Pure OpenMP Jobs (n CPUs)

Some software like the linear algebra routines in NumPy and MATLAB are able to use multiple CPU-cores via libraries that have been written using shared-memory parallel programming models like OpenMP,  pthreads or Intel Threading Building Blocks (TBB). OpenMP programs, for instance, run as multiple "threads" on a single node with each thread using one CPU-core.


Below is an appropriate Slurm script for a multithreaded job:

#!/usr/bin/env bash

#SBATCH --job-name=multithreading-example
#SBATCH --partition=epyc
#SBATCH --mail-type=END,INVALID_DEPEND
#SBATCH --mail-user=noreply@uni-a.de
#SBATCH --time=1-0

# Request memory per CPU
#SBATCH --mem-per-cpu=1G
# Request n CPUs for your task.
#SBATCH --cpus-per-task=n

# set number of OpenMP threads
export OMP_NUM_THREADS=${SLURM_CPUS_PER_TASK:-1}

# Load application module here if necessary

# No need to pass number of tasks to srun
srun my_program

Setting the environment variable OMP_NUM_THREADS is essential. If omitted, your application might assume all cores of a node should be used which causes additional overhead and high load on a node.

For a multithreaded, single-node job make sure that cpus-per-task is equal to or less than the number of CPU-cores on a node, otherwise Slurm will refuse to accept your job submission.

Important

Only codes that have been explicitly written to use multiple threads will be able to take advantage of multiple CPU-cores. Using a value of cpus-per-task greater than 1 for a code that has not been parallelized will not improve its performance. Instead, doing so will waste resources and cause your next job submission to have a lower priority.
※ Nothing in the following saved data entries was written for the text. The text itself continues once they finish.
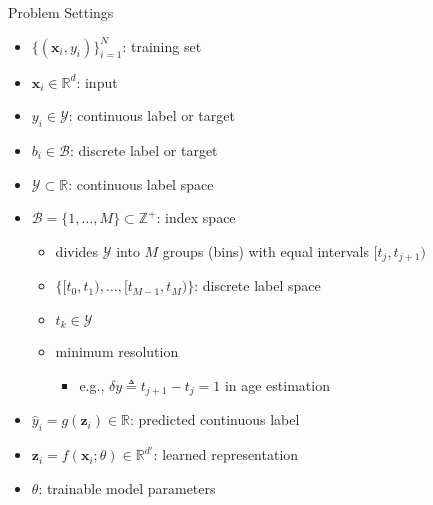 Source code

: \begin{frame}{Problem Settings}
	\begin{itemize}
		\item $\{(\mathbf{x}_i, y_i)\}_{i=1}^N$: training set
		\item $\mathbf{x}_i\in\mathbb{R}^{d}$: input
		\item $y_i\in\mathcal{Y}$: continuous label or target
		\item $b_i\in\mathcal{B}$: discrete label or target
		\item $\mathcal{Y}\subset\mathbb{R}$: continuous label space
		\item $\mathcal{B} = \{1,\dots,M\}\subset\mathbb{Z}^+$: index space
		\begin{itemize}
			\item divides $\mathcal{Y}$ into $M$ groups (bins) with equal intervals $[t_j, t_{j+1})$
			\item $\{[t_0, t_1), \dots, [t_{M-1}, t_M)\}$: discrete label space
			\item $t_k\in\mathcal{Y}$
			\item minimum resolution
			\begin{itemize}
				\item e.g., $\delta y \triangleq t_{j+1} - t_j = 1$ in age estimation
			\end{itemize}	
		\end{itemize}
		\item $\hat{y}_i = g(\mathbf{z}_i) \in \mathbb{R}$: predicted continuous label
		\item $\mathbf{z}_i = f(\mathbf{x}_i; \theta) \in \mathbb{R}^{d'}$: learned representation
		\item $\theta$: trainable model parameters
	\end{itemize}
\end{frame} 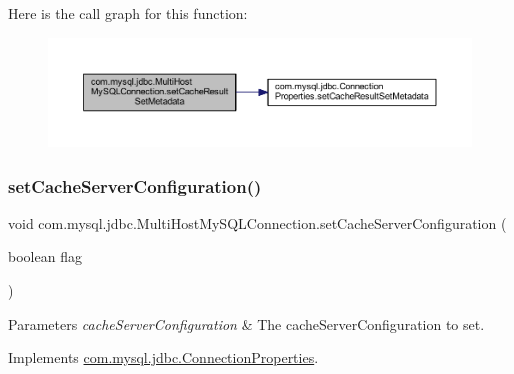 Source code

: Here is the call graph for this function\+:
\nopagebreak
\begin{figure}[H]
\begin{center}
\leavevmode
\includegraphics[width=350pt]{classcom_1_1mysql_1_1jdbc_1_1_multi_host_my_s_q_l_connection_a2607114d6964b709318697a7aa065f5f_cgraph}
\end{center}
\end{figure}
\mbox{\label{classcom_1_1mysql_1_1jdbc_1_1_multi_host_my_s_q_l_connection_a0e3c4d032287df8965fe62da0755c244}} 
\subsubsection{\texorpdfstring{set\+Cache\+Server\+Configuration()}{setCacheServerConfiguration()}}
{\footnotesize\ttfamily void com.\+mysql.\+jdbc.\+Multi\+Host\+My\+S\+Q\+L\+Connection.\+set\+Cache\+Server\+Configuration (\begin{DoxyParamCaption}\item[{boolean}]{flag }\end{DoxyParamCaption})}


\begin{DoxyParams}{Parameters}
{\em cache\+Server\+Configuration} & The cache\+Server\+Configuration to set. \\
\hline
\end{DoxyParams}


Implements \mbox{\hyperlink{interfacecom_1_1mysql_1_1jdbc_1_1_connection_properties_a1c4d96777532b47bfa433c3083557cae}{com.\+mysql.\+jdbc.\+Connection\+Properties}}.

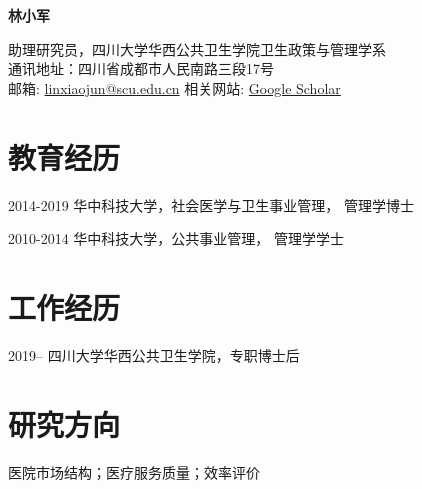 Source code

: \documentclass[12pt,letterpaper]{report}
\newcommand{\myname}{林小军}
\newcommand{\namefont}[1]{{\normalfont\bfseries\Huge{#1}}}
\newcommand{\listitemspace}{0.15em}
\renewenvironment{itemize}
{\begin{list}{}{\setlength{\leftmargin}{0em}
            \setlength{\parskip}{0em}
            \setlength{\itemsep}{\listitemspace}
            \setlength{\parsep}{\listitemspace}}}
    {\end{list}}
\begin{document}
    \raggedright

    \namefont{\myname}

    \vspace{1em}
    \begin{minipage}[t]{0.68\textwidth}
    	助理研究员，四川大学华西公共卫生学院卫生政策与管理学系\\
        通讯地址：{四川省成都市人民南路三段17号} \\
        邮箱: \href{mailto:linxiaojun@scu.edu.cn}{linxiaojun@scu.edu.cn}  \space  相关网站: \href{https://scholar.google.com/citations?user=ZBGYTowAAAAJ&hl=en}{Google Scholar}
    \end{minipage}
    
    \vspace{0.5em}


    \section*{教育经历}

    \begin{tablist}

        \item[2014-2019] \tab 华中科技大学，社会医学与卫生事业管理， 管理学博士
        \item[2010-2014] \tab 华中科技大学，公共事业管理， 管理学学士

    \end{tablist}



    \section*{工作经历}

    \begin{tablist}

        \item[2019--]   \tab 四川大学华西公共卫生学院，专职博士后                       

    \end{tablist}



    \section*{研究方向 }

    \begin{itemize}

        \item 医院市场结构；医疗服务质量；效率评价

    \end{itemize}
\end{document}
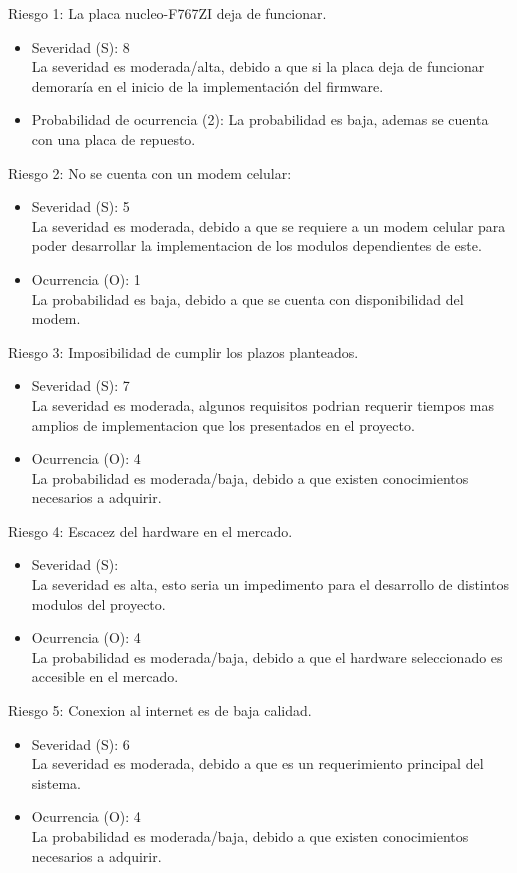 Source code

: \documentclass[
11pt, %
]{charter}
\begin{document}
Riesgo 1: La placa nucleo-F767ZI deja de funcionar.
\begin{itemize}
	\item Severidad (S): 8\\
	La severidad es moderada/alta, debido a que si la placa deja de funcionar demoraría en el inicio de la implementación del firmware.
	\item Probabilidad de ocurrencia (2): La probabilidad es baja, ademas se cuenta con una placa de repuesto. 
\end{itemize}   
Riesgo 2: No se cuenta con un modem celular: 
\begin{itemize}
	\item Severidad (S): 5 \\
	La severidad es moderada, debido a que se requiere a un modem celular para poder desarrollar la implementacion de los modulos dependientes de este.
	\item Ocurrencia (O): 1 \\
	La probabilidad es baja, debido a que se cuenta con disponibilidad del modem.
\end{itemize}

Riesgo 3: Imposibilidad de cumplir los plazos planteados.
\begin{itemize}
	\item Severidad (S): 7 \\
	La severidad es moderada, algunos requisitos podrian requerir tiempos mas amplios de implementacion que los presentados en el proyecto.
	\item Ocurrencia (O): 4 \\
	La probabilidad es moderada/baja, debido a que existen conocimientos necesarios a adquirir.
\end{itemize}

Riesgo 4: Escacez del hardware en el mercado.
\begin{itemize}
	\item Severidad (S):  \\
	La severidad es alta, esto seria un impedimento para el desarrollo de distintos modulos del proyecto.
	\item Ocurrencia (O): 4 \\
	La probabilidad es moderada/baja, debido a que el hardware seleccionado es accesible en el mercado.
\end{itemize}

Riesgo 5: Conexion al internet es de baja calidad.
\begin{itemize}
	\item Severidad (S): 6 \\
	La severidad es moderada, debido a que es un requerimiento principal del sistema.
	\item Ocurrencia (O): 4 \\
	La probabilidad es moderada/baja, debido a que existen conocimientos necesarios a adquirir.
\end{itemize}
\end{document}
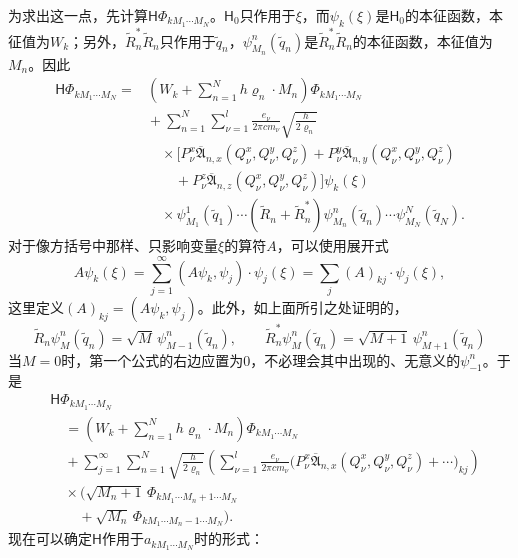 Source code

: \documentclass[fontsize=13pt,twoside,openany,headings=normal,parskip=false,bookmarkpackage=false,DIV=calc]{scrbook}
\begin{document}
为求出这一点，先计算$\mathsf{H}\Phi_{kM_1\cdots M_N}$。$\mathsf{H}_0$只作用于$\xi$，而$\psi_k(\xi)$是$\mathsf{H}_0$的本征函数，本征值为$W_k$；另外，$\widetilde R_n^*\widetilde R_n$只作用于$\widetilde q_n$，$\psi_{M_n}^n(\widetilde q_n)$是$\widetilde R_n^*\widetilde R_n$的本征函数，本征值为$M_n$。\hypertarget{origpage-143}{}\label{origpage-143}因此
\begin{align*}
 \mathsf{H}\Phi_{kM_1\cdots M_N}
 ={}&\left(W_k+\sum_{n=1}^{N}h\varrho_n\cdot M_n\right)\Phi_{kM_1\cdots M_N}\\
 &{}+\sum_{n=1}^{N}\sum_{\nu=1}^{l}\frac{e_\nu}{2\pi cm_\nu}\sqrt{\frac h{2\varrho_n}}\\
 &\quad{}\times\bigl[P_\nu^x\overline{\mathfrak A}_{n,x}(Q_\nu^x,Q_\nu^y,Q_\nu^z)
 +P_\nu^y\overline{\mathfrak A}_{n,y}(Q_\nu^x,Q_\nu^y,Q_\nu^z)\\
 &\qquad{}+P_\nu^z\overline{\mathfrak A}_{n,z}(Q_\nu^x,Q_\nu^y,Q_\nu^z)\bigr]\psi_k(\xi)\\
 &\quad{}\times\psi_{M_1}^1(\widetilde q_1)\cdots
 (\widetilde R_n+\widetilde R_n^*)\psi_{M_n}^n(\widetilde q_n)\cdots\psi_{M_N}^N(\widetilde q_N).
\end{align*}
对于像方括号中那样、只影响变量$\xi$的算符$A$，可以使用展开式
\[
 A\psi_k(\xi)=\sum_{j=1}^{\infty}(A\psi_k,\psi_j)\cdot\psi_j(\xi)
 =\sum_j(A)_{kj}\cdot\psi_j(\xi),
\]
这里定义$(A)_{kj}=(A\psi_k,\allowbreak \psi_j)$。此外，如上面所引之处证明的，
\[
 \widetilde R_n\psi_M^n(\widetilde q_n)=\sqrt M\,\psi_{M-1}^n(\widetilde q_n),\qquad
 \widetilde R_n^*\psi_M^n(\widetilde q_n)=\sqrt{M+1}\,\psi_{M+1}^n(\widetilde q_n)
\]
当$M=0$时，第一个公式的右边应置为$0$，不必理会其中出现的、无意义的$\psi_{-1}^n$。于是
\begin{align*}
 &\mathsf{H}\Phi_{kM_1\cdots M_N}\\
 &\quad=\left(W_k+\sum_{n=1}^{N}h\varrho_n\cdot M_n\right)\Phi_{kM_1\cdots M_N}\\
 &\quad{}+\sum_{j=1}^{\infty}\sum_{n=1}^{N}\sqrt{\frac h{2\varrho_n}}
 \left(\sum_{\nu=1}^{l}\frac{e_\nu}{2\pi cm_\nu}
 \bigl(P_\nu^x\overline{\mathfrak A}_{n,x}(Q_\nu^x,Q_\nu^y,Q_\nu^z)+\cdots\bigr)_{kj}\right)\\
 &\quad{}\times\bigl(\sqrt{M_n+1}\,\Phi_{kM_1\cdots M_n+1\cdots M_N}\\
 &\qquad{}+\sqrt{M_n}\,\Phi_{kM_1\cdots M_n-1\cdots M_N}\bigr).
\end{align*}
现在可以确定$\mathsf{H}$作用于$a_{kM_1\cdots M_N}$时的形式：
\end{document}
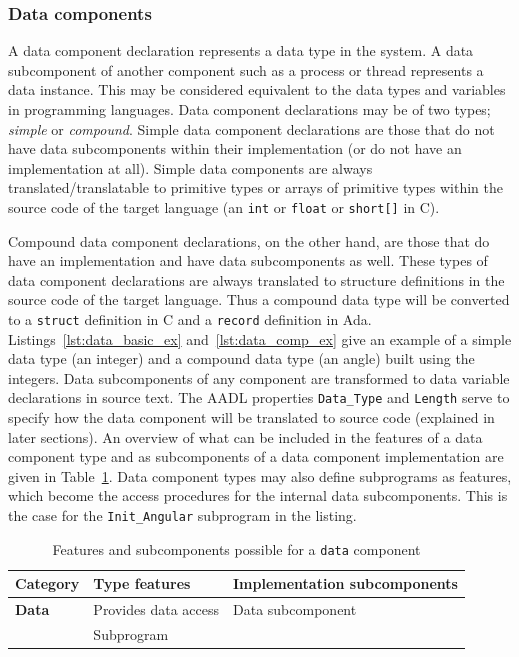 \subsubsection{Data components} A data component declaration
represents a data type in the system. A data subcomponent of another
component such as a process or thread represents a data instance. This
may be considered equivalent to the data types and variables in
programming languages. Data component declarations may be of two
types; \emph{simple} or \emph{compound}. Simple data component
declarations are those that do not have data subcomponents within
their implementation (or do not have an implementation at all). Simple
data components are always translated/translatable to primitive types
or arrays of primitive types within the source code of the target
language (an \texttt{int} or \texttt{float} or \texttt{short[]} in C).

Compound data component declarations, on the other hand, are those
that do have an implementation and have data subcomponents as
well. These types of data component declarations are always translated
to structure definitions in the source code of the target
language. Thus a compound data type will be converted to a
\texttt{struct} definition in C and a \texttt{record} definition in
Ada. Listings~\ref{lst:data_basic_ex} and~\ref{lst:data_comp_ex} give
an example of a simple data type (an integer) and a compound data type
(an angle) built using the integers. Data subcomponents of any
component are transformed to data variable declarations in source
text. The AADL properties \texttt{Data\_Type} and \texttt{Length}
serve to specify how the data component will be translated to source
code (explained in later sections). An overview of what can be
included in the features of a data component type and as subcomponents
of a data component implementation are given in
Table~\ref{tab:data_rules}. Data component types may also define
subprograms as features, which become the access procedures for the
internal data subcomponents. This is the case for the
\texttt{Init\_Angular} subprogram in the listing.

\begin{table}
\centering
\begin{tabular}{|l|l|l|}
\hline
\textbf{Category} & \textbf{Type features} & \textbf{Implementation
  subcomponents} \\
\hline
\textbf{Data} & Provides data access & Data subcomponent\\
 & Subprogram & \\
\hline
\end{tabular}
\caption{Features and subcomponents possible for a \texttt{data}
  component}
\label{tab:data_rules}
\end{table}

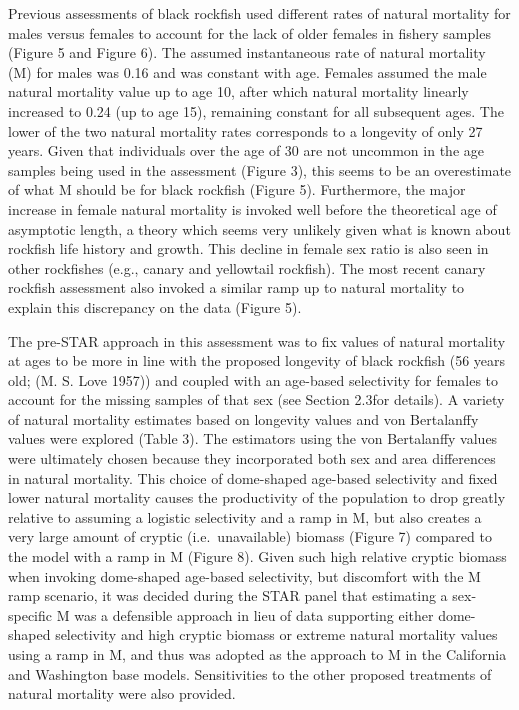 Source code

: \documentclass[11pt,
  english,
  letterpaper,
]{article}
\begin{document}
Previous assessments of black rockfish used different rates of natural mortality for males versus females to account for the lack of older females in fishery samples (Figure 5 and Figure 6). The assumed instantaneous rate of natural mortality (M) for males was 0.16 and was constant with age. Females assumed the male natural mortality value up to age 10, after which natural mortality linearly increased to 0.24 (up to age 15), remaining constant for all subsequent ages. The lower of the two natural mortality rates corresponds to a longevity of only 27 years. Given that individuals over the age of 30 are not uncommon in the age samples being used in the assessment (Figure 3), this seems to be an overestimate of what M should be for black rockfish (Figure 5). Furthermore, the major increase in female natural mortality is invoked well before the theoretical age of asymptotic length, a theory which seems very unlikely given what is known about rockfish life history and growth. This decline in female sex ratio is also seen in other rockfishes (e.g., canary and yellowtail rockfish). The most recent canary rockfish assessment also invoked a similar ramp up to natural mortality to explain this discrepancy on the data (Figure 5).

The pre-STAR approach in this assessment was to fix values of natural mortality at ages to be more in line with the proposed longevity of black rockfish (56 years old; (M. S. Love 1957)) and coupled with an age-based selectivity for females to account for the missing samples of that sex (see Section 2.3for details). A variety of natural mortality estimates based on longevity values and von Bertalanffy values were explored (Table 3). The estimators using the von Bertalanffy values were ultimately chosen because they incorporated both sex and area differences in natural mortality. This choice of dome-shaped age-based selectivity and fixed lower natural mortality causes the productivity of the population to drop greatly relative to assuming a logistic selectivity and a ramp in M, but also creates a very large amount of cryptic (i.e.~unavailable) biomass (Figure 7) compared to the model with a ramp in M (Figure 8). Given such high relative cryptic biomass when invoking dome-shaped age-based selectivity, but discomfort with the M ramp scenario, it was decided during the STAR panel that estimating a sex-specific M was a defensible approach in lieu of data supporting either dome-shaped selectivity and high cryptic biomass or extreme natural mortality values using a ramp in M, and thus was adopted as the approach to M in the California and Washington base models. Sensitivities to the other proposed treatments of natural mortality were also provided.
\end{document}

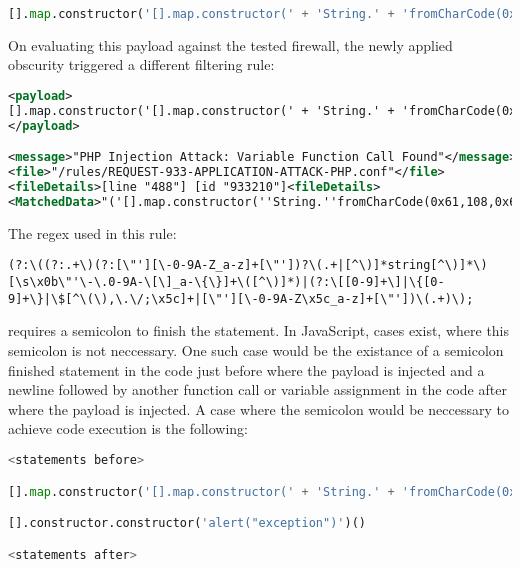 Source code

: \begin{lstlisting}[style=basicStyle, language=Python]
[].map.constructor('[].map.constructor(' + 'String.' + 'fromCharCode(0x61,108,0x65,114,116,0x28,96,120,115,115,0x60,0x29)' + ')();')();
\end{lstlisting}

On evaluating this payload against the tested firewall, the newly applied obscurity triggered a different filtering rule:

\begin{lstlisting}[style=ruleStyle, language=XML, caption=stored xss payload blocked, label={lst:storedxssblocked}]
<payload>
[].map.constructor('[].map.constructor(' + 'String.' + 'fromCharCode(0x61,108,0x65,114,116,0x28,96,120,115,115,0x60,0x29)' + ')();')();
</payload>

<message>"PHP Injection Attack: Variable Function Call Found"</message>
<file>"/rules/REQUEST-933-APPLICATION-ATTACK-PHP.conf"</file>
<fileDetails>[line "488"] [id "933210"]<fileDetails>
<MatchedData>"('[].map.constructor(''String.''fromCharCode(0x61,108,0x65,114,116,0x28,96,120,115,115,0x60,0x29)'')();')();"</MatchedData>
\end{lstlisting}

The regex used in this rule:

\begin{lstlisting}[style=basicStyle]
(?:\((?:.+\)(?:[\"'][\-0-9A-Z_a-z]+[\"'])?\(.+|[^\)]*string[^\)]*\)[\s\x0b\"'\-\.0-9A-\[\]_a-\{\}]+\([^\)]*)|(?:\[[0-9]+\]|\{[0-9]+\}|\$[^\(\),\.\/;\x5c]+|[\"'][\-0-9A-Z\x5c_a-z]+[\"'])\(.+)\);
\end{lstlisting}

requires a semicolon to finish the statement. In JavaScript, cases exist, where this semicolon is not neccessary. One such case would be the existance of a semicolon finished statement in the code just before where the payload is injected and a newline followed by another function call or variable assignment in the code after where the payload is injected. A case where the semicolon would be neccessary to achieve code execution is the following:

\begin{lstlisting}[style=basicStyle, language=Python]
<statements before>

[].map.constructor('[].map.constructor(' + 'String.' + 'fromCharCode(0x61,108,0x65,114,116,0x28,96,120,115,115,0x60,0x29)' + ')();')()

[].constructor.constructor('alert("exception")')()

<statements after>
\end{lstlisting}

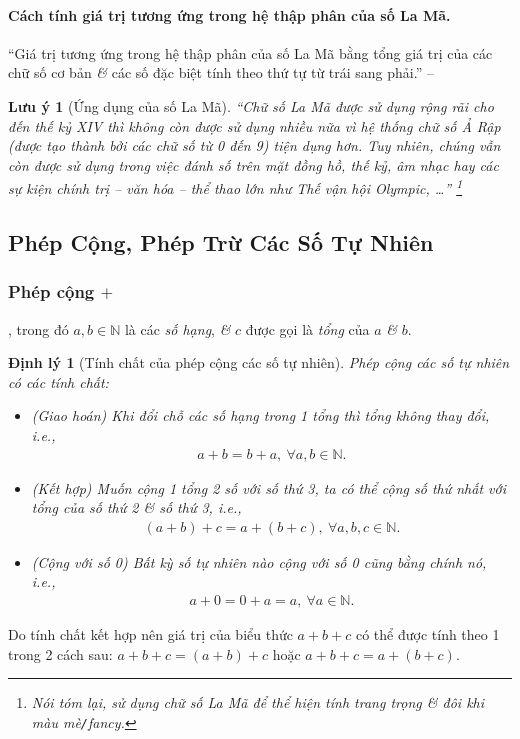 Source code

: \documentclass{article}
\numberwithin{equation}{section}
\newtheorem{luuy}{Lưu ý}[section]
\newtheorem{dinhly}{Định lý}[section]
\begin{document}
\paragraph{Cách tính giá trị tương ứng trong hệ thập phân của số La Mã.} ``Giá trị tương ứng trong hệ thập phân của số La Mã bằng tổng giá trị của các chữ số cơ bản \textit{\&} các số đặc biệt tính theo thứ tự từ trái sang phải.'' -- \cite[p. 14]{SGK_Toan_6_Canh_Dieu_tap_1}

\begin{luuy}[Ứng dụng của số La Mã]
	``Chữ số La Mã được sử dụng rộng rãi cho đến thế kỷ XIV thì không còn được sử dụng nhiều nữa vì hệ thống chữ số Ả Rập (được tạo thành bởi các chữ số từ 0 đến 9) tiện dụng hơn. Tuy nhiên, chúng vẫn còn được sử dụng trong việc đánh số trên mặt đồng hồ, thế kỷ, âm nhạc hay các sự kiện chính trị -- văn hóa -- thể thao lớn như Thế vận hội Olympic, \ldots'' \footnote{Nói tóm lại, sử dụng chữ số La Mã để thể hiện tính trang trọng \textit{\&} đôi khi màu mè\texttt{/}fancy.}
\end{luuy}


\subsection{Phép Cộng, Phép Trừ Các Số Tự Nhiên}

\subsubsection{Phép cộng $+$}
, trong đó $a,b\in\mathbb{N}$ là các \textit{số hạng}, \textit{\&} $c$ được gọi là \textit{tổng} của $a$ \textit{\&} $b$.

\begin{dinhly}[Tính chất của phép cộng các số tự nhiên]
	Phép cộng các số tự nhiên có các tính chất:
	\begin{itemize}
		\item (Giao hoán) Khi đổi chỗ các số hạng trong 1 tổng thì tổng không thay đổi, i.e.,
		\begin{align*}
			a + b = b + a,\ \forall a,b\in\mathbb{N}.
		\end{align*}
		\item (Kết hợp) Muốn cộng 1 tổng 2 số với số thứ 3, ta có thể cộng số thứ nhất với tổng của số thứ 2 \textit{\&} số thứ 3, i.e.,
		\begin{align*}
			(a + b) + c = a +(b + c),\ \forall a,b,c\in\mathbb{N}.
		\end{align*}
		\item (Cộng với số 0) Bất kỳ số tự nhiên nào cộng với số 0 cũng bằng chính nó, i.e.,
		\begin{align*}
			a + 0 = 0 + a = a,\ \forall a\in\mathbb{N}.
		\end{align*}
	\end{itemize}
\end{dinhly}
Do tính chất kết hợp nên giá trị của biểu thức $a + b + c$ có thể được tính theo 1 trong 2 cách sau: $a + b + c = (a + b) + c$ hoặc $a + b + c = a + (b + c)$.
\end{document}
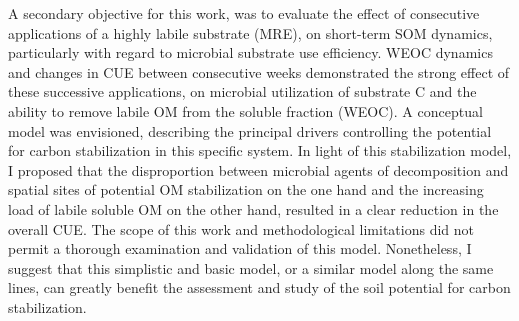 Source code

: A secondary objective for this work, was to evaluate the effect of consecutive applications of a highly labile substrate (MRE), on short-term SOM dynamics, particularly with regard to microbial substrate use efficiency. WEOC dynamics and changes in CUE between consecutive weeks demonstrated the strong effect of these successive applications, on microbial utilization of substrate C and the ability to remove labile OM from the soluble fraction (WEOC). A conceptual model was envisioned, describing the principal drivers controlling the potential for carbon stabilization in this specific system. In light of this stabilization model, I proposed that the disproportion between microbial agents of decomposition and spatial sites of potential OM stabilization on the one hand and the increasing load of labile soluble OM on the other hand, resulted in a clear reduction in the overall CUE.
The scope of this work and methodological limitations did not permit a thorough examination and validation of this model. Nonetheless, I suggest that this simplistic and basic model, or a similar model along the same lines, can greatly benefit the assessment and study of the soil potential for carbon stabilization.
Pure Multiprocessing Jobs (n CPUs)

Sometimes software handles parallel computation by forking (processes created by the main process) a certain number of processes that will do the work. Contrary to MPI where Slurm is responsible for launching, these processes are controlled by your application. Examples are Python (multiprocessing, joblib), R (doParallel), julia (distributed) and many others. Such kind of jobs are almost always restricted to a single node, because processes on other nodes must involve Slurm to launch them (at least the main process).


Below is an appropriate Slurm script for a multiprocessing job:

#!/usr/bin/env bash

#SBATCH --job-name=multiprocessing-example
#SBATCH --partition=epyc
#SBATCH --mail-type=END,INVALID_DEPEND
#SBATCH --mail-user=noreply@uni-a.de
#SBATCH --time=1-0

# Request memory per CPU
#SBATCH --mem-per-cpu=1G
# Request n CPUs for your task.
#SBATCH --cpus-per-task=n

# Limit number of OpenMP threads to 1 to avoid multiple levels of parallelism
export OMP_NUM_THREADS=1

# Load application module here if necessary

# No need to pass number of tasks to srun
srun my_program


Setting the environment variable OMP_NUM_THREADS=1 is essential. If omitted and the program also supports multithreading, each process might assume all cores of a node should be used which causes additional overhead and high load on a node due to multiple levels of parallelism (n*128 CPU Cores)

Since your application is in control how many processes will be created, make sure (in your program code or input file) that only n processes will be created. A mismatch with create either a waste of resources or additional overhead to over-subscription.